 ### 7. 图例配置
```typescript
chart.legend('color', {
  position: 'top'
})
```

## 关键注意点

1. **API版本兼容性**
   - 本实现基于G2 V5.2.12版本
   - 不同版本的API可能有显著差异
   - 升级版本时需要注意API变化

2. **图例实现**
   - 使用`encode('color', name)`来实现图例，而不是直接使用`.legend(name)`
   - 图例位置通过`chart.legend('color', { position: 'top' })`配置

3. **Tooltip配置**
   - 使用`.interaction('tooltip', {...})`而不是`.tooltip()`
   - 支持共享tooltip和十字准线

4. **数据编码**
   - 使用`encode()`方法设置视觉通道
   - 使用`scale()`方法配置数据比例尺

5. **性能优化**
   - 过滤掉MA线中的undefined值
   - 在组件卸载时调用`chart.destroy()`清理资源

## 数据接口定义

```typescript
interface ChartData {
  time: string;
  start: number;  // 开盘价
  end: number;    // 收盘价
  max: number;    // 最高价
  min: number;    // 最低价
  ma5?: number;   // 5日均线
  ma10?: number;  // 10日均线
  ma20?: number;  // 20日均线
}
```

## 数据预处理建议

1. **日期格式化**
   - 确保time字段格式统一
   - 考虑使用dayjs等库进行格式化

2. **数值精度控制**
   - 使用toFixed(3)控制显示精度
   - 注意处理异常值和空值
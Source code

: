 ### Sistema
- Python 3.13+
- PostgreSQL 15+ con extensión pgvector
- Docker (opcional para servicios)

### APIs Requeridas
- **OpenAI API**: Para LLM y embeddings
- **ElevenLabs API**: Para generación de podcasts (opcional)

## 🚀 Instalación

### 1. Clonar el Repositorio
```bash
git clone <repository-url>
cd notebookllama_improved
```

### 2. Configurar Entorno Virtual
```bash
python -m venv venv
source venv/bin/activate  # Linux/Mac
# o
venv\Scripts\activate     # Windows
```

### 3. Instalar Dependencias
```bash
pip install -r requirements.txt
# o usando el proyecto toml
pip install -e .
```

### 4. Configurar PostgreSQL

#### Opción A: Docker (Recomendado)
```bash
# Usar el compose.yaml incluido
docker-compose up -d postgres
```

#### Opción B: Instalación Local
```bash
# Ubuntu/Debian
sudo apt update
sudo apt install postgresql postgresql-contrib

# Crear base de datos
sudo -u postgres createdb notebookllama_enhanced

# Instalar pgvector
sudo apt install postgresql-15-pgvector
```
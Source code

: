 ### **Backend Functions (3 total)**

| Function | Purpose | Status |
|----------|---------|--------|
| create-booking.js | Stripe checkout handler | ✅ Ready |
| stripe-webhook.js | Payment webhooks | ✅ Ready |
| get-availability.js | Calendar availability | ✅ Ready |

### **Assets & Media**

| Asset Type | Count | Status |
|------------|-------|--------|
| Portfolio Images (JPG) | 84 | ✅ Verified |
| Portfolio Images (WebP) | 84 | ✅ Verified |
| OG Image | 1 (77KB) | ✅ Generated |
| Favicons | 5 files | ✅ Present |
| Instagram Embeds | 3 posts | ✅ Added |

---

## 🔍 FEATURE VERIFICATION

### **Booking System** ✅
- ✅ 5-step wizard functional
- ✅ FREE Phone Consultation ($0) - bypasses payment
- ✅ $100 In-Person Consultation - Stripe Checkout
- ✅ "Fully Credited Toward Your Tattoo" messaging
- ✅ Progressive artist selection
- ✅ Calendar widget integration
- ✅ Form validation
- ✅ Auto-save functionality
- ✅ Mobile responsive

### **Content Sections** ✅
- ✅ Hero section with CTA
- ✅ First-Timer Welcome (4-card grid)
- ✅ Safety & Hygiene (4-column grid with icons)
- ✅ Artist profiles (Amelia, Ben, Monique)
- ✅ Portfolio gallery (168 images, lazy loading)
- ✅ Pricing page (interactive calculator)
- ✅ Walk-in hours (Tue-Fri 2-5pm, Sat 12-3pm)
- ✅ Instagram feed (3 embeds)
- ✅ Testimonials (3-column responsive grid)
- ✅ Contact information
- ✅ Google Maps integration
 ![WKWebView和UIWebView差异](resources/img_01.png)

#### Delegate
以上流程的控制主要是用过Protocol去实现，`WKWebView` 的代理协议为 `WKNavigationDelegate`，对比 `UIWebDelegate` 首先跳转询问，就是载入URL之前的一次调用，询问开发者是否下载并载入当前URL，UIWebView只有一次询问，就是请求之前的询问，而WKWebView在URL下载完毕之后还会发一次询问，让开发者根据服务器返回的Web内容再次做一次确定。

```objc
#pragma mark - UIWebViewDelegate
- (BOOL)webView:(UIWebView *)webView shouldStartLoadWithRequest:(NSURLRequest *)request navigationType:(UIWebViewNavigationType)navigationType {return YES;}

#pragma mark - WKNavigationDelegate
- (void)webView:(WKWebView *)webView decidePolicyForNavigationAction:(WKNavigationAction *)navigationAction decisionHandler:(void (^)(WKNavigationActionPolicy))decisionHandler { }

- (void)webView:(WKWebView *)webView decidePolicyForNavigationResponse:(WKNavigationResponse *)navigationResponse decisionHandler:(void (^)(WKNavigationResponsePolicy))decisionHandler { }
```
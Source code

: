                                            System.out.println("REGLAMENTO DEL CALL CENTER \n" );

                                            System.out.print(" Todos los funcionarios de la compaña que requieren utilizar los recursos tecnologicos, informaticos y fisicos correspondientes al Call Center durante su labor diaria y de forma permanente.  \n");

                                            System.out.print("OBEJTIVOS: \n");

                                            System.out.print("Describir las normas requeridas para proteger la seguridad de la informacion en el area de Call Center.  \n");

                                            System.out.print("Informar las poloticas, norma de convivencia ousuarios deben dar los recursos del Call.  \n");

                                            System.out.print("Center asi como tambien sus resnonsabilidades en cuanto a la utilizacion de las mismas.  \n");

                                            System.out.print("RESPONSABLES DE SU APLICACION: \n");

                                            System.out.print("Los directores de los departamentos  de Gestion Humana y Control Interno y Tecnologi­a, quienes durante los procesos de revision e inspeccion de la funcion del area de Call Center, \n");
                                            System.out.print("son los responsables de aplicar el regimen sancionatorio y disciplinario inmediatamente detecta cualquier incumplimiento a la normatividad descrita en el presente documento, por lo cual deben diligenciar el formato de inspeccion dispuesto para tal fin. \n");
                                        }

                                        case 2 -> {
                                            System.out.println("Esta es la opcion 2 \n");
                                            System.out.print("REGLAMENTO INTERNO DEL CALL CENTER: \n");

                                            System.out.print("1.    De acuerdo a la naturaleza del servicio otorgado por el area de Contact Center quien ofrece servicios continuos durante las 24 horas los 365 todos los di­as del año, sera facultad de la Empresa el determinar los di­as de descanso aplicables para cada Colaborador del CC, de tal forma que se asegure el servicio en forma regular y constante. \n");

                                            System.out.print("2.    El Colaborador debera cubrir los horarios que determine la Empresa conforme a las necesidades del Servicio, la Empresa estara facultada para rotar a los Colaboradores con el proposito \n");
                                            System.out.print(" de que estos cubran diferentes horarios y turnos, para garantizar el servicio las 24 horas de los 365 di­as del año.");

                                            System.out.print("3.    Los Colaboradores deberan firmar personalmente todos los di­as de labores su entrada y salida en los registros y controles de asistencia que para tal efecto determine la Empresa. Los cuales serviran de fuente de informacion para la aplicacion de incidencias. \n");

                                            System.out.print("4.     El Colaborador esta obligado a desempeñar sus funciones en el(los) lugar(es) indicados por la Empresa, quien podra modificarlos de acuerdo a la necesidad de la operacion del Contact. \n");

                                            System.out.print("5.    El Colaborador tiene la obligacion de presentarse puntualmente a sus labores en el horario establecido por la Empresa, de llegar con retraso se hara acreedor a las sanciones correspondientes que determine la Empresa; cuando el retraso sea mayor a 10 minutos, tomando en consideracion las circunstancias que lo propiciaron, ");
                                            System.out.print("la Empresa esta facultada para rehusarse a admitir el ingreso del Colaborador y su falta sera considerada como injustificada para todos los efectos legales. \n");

WHAT IS REQUIRED> Using the material above, quote the first line and each line after it, stopping at and including the line that holds "### 2. Configurar Entorno Virtual".

ANSWER AREA>
 ### 7. 图例配置
```typescript
chart.legend('color', {
  position: 'top'
})
```

## 关键注意点

1. **API版本兼容性**
   - 本实现基于G2 V5.2.12版本
   - 不同版本的API可能有显著差异
   - 升级版本时需要注意API变化

2. **图例实现**
   - 使用`encode('color', name)`来实现图例，而不是直接使用`.legend(name)`
   - 图例位置通过`chart.legend('color', { position: 'top' })`配置

3. **Tooltip配置**
   - 使用`.interaction('tooltip', {...})`而不是`.tooltip()`
   - 支持共享tooltip和十字准线

4. **数据编码**
   - 使用`encode()`方法设置视觉通道
   - 使用`scale()`方法配置数据比例尺

5. **性能优化**
   - 过滤掉MA线中的undefined值
   - 在组件卸载时调用`chart.destroy()`清理资源

## 数据接口定义

```typescript
interface ChartData {
  time: string;
  start: number;  // 开盘价
  end: number;    // 收盘价
  max: number;    // 最高价
  min: number;    // 最低价
  ma5?: number;   // 5日均线
  ma10?: number;  // 10日均线
  ma20?: number;  // 20日均线
}
```

## 数据预处理建议

1. **日期格式化**
   - 确保time字段格式统一
   - 考虑使用dayjs等库进行格式化

2. **数值精度控制**
   - 使用toFixed(3)控制显示精度
   - 注意处理异常值和空值
Source code

: ### Sistema
- Python 3.13+
- PostgreSQL 15+ con extensión pgvector
- Docker (opcional para servicios)

### APIs Requeridas
- **OpenAI API**: Para LLM y embeddings
- **ElevenLabs API**: Para generación de podcasts (opcional)

## 🚀 Instalación

### 1. Clonar el Repositorio
```bash
git clone <repository-url>
cd notebookllama_improved
```

### 2. Configurar Entorno Virtual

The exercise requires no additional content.